Her profile was kind of sparse, but hopefully she responds. There's two others I'm going to hit up too probably tomorrow when I get home from work. One's a Texas girl (I love my Texans!) and the other is a pretty active girl from the west side of town, so could be a good match too.

So I'm pretty psyched! Still trying to find other possible outlets too. I think the online route might be best for now until I get used to it.

Also, one of my trainer's clients gave me a big compliment the other day after we ran in the mountains. She's a slightly older lady, but in great shape (married though, so off limits). She told my trainer "I want muscles like that James guy!" My trainer said she should have told me directly, since it would have given me a good boost of confidence, but even hearing it after the fact was still cool!

So yeah, pretty much over the BS from earlier, just going to avoid assholes from now on. As soon as someone is negative in my life, they're gone/ignored/avoided.

Wednesday, August 25, 2010

Cutting Ties and a New Year

Yesterday was my birthday, and for such a happy birthday, I got burned again. I thought maybe I could find supportive gay peeps that could understand and/or empathize for what I'm going through, but no, it doesn't exist. It's funny for as much as they tell me that going straight isn't just like flipping a switch (I never expected it to be that easy) that learning to accept homosexuality isn't as easy as flipping a switch either. It's not as easy as "get over it" or "grow a pair". If it were that easy, I wouldn't have put up with the last decade. But I did because I erroneously believed that somewhere somehow there had to be some genuine gay people out there who could accept me for me, understand and accept my differences, and understand the pain and hurt I've been through and understand that someone can't just get over it in a finger snap.

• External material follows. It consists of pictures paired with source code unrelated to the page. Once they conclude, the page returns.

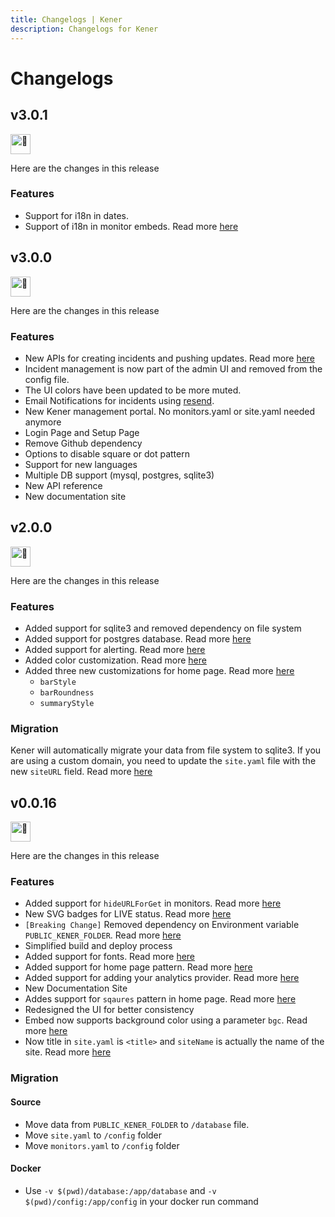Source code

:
```yaml
---
title: Changelogs | Kener
description: Changelogs for Kener
---
```


# Changelogs

## v3.0.1

<picture>
  <source srcset="https://fonts.gstatic.com/s/e/notoemoji/latest/1f680/512.webp" type="image/webp">
  <img src="https://fonts.gstatic.com/s/e/notoemoji/latest/1f680/512.gif" alt="🚀" width="32" height="32">
</picture>

Here are the changes in this release

### Features

-   Support for i18n in dates.
-   Support of i18n in monitor embeds. Read more [here](/docs/embed#javascript-parameters)

## v3.0.0

<picture>
  <source srcset="https://fonts.gstatic.com/s/e/notoemoji/latest/1f680/512.webp" type="image/webp">
  <img src="https://fonts.gstatic.com/s/e/notoemoji/latest/1f680/512.gif" alt="🚀" width="32" height="32">
</picture>

Here are the changes in this release

### Features

-   New APIs for creating incidents and pushing updates. Read more [here](/docs/kener-apis)
-   Incident management is now part of the admin UI and removed from the config file.
-   The UI colors have been updated to be more muted.
-   Email Notifications for incidents using [resend](https://resend.com).
-   New Kener management portal. No monitors.yaml or site.yaml needed anymore
-   Login Page and Setup Page
-   Remove Github dependency
-   Options to disable square or dot pattern
-   Support for new languages
-   Multiple DB support (mysql, postgres, sqlite3)
-   New API reference
-   New documentation site

## v2.0.0

<picture>
  <source srcset="https://fonts.gstatic.com/s/e/notoemoji/latest/1f680/512.webp" type="image/webp">
  <img src="https://fonts.gstatic.com/s/e/notoemoji/latest/1f680/512.gif" alt="🚀" width="32" height="32">
</picture>

Here are the changes in this release

### Features

-   Added support for sqlite3 and removed dependency on file system
-   Added support for postgres database. Read more [here](/docs/database)
-   Added support for alerting. Read more [here](/docs/alerting)
-   Added color customization. Read more [here](/docs/customize-site#color)
-   Added three new customizations for home page. Read more [here](/docs/customize-site#barstyle)
    -   `barStyle`
    -   `barRoundness`
    -   `summaryStyle`

### Migration

Kener will automatically migrate your data from file system to sqlite3. If you are using a custom domain, you need to update the `site.yaml` file with the new `siteURL` field. Read more [here](/docs/customize-site#siteURL)

## v0.0.16

<picture>
  <source srcset="https://fonts.gstatic.com/s/e/notoemoji/latest/1f680/512.webp" type="image/webp">
  <img src="https://fonts.gstatic.com/s/e/notoemoji/latest/1f680/512.gif" alt="🚀" width="32" height="32">
</picture>

Here are the changes in this release

### Features

-   Added support for `hideURLForGet` in monitors. Read more [here](/docs/monitors)
-   New SVG badges for LIVE status. Read more [here](/docs/status-badges#live)
-   `[Breaking Change]` Removed dependency on Environment variable `PUBLIC_KENER_FOLDER`. Read more [here](#v0-0-16-migration)
-   Simplified build and deploy process
-   Added support for fonts. Read more [here](/docs/customize-site#font)
-   Added support for home page pattern. Read more [here](/docs/customize-site#pattern)
-   Added support for adding your analytics provider. Read more [here](/docs/site-analytics)
-   New Documentation Site
-   Addes support for `sqaures` pattern in home page. Read more [here](/docs/customize-site#pattern)
-   Redesigned the UI for better consistency
-   Embed now supports background color using a parameter `bgc`. Read more [here](/docs/embed#javascript-parameters)
-   Now title in `site.yaml` is `<title>` and `siteName` is actually the name of the site. Read more [here](/docs/customize-site#siteName)

### Migration

#### Source

-   Move data from `PUBLIC_KENER_FOLDER` to `/database` file.
-   Move `site.yaml` to `/config` folder
-   Move `monitors.yaml` to `/config` folder

#### Docker

-   Use `-v $(pwd)/database:/app/database` and `-v $(pwd)/config:/app/config` in your docker run command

So I've cut ties with everyone gay in my life except my closest gay friends, one in DC and one here in Denver. I don't want to talk to gay people anymore, I don't want to associate with them, I don't want to be friends with them, and I don't want to deal with any of their bullshit from this point further. I've let myself get hurt for a decade, it's time to quit that shit and stand on my own two feet away from a "community" so hurtful and negative that it does nothing but depress me to the point of suicide. I kinda hoped I could have someone on the gay side help me through my homophobia, but no, no one is willing to give me the time or effort to understand WHY I'm homophobic and help me to overcome it. They just pile on the hate and pain, making my homophobia stronger.

So if that's all I have to expect, why bother? It's time to cut all the negativity out of my life, and for the 90% of my life that's going pretty damn good, this is that 10% that's holding me back from being a complete person.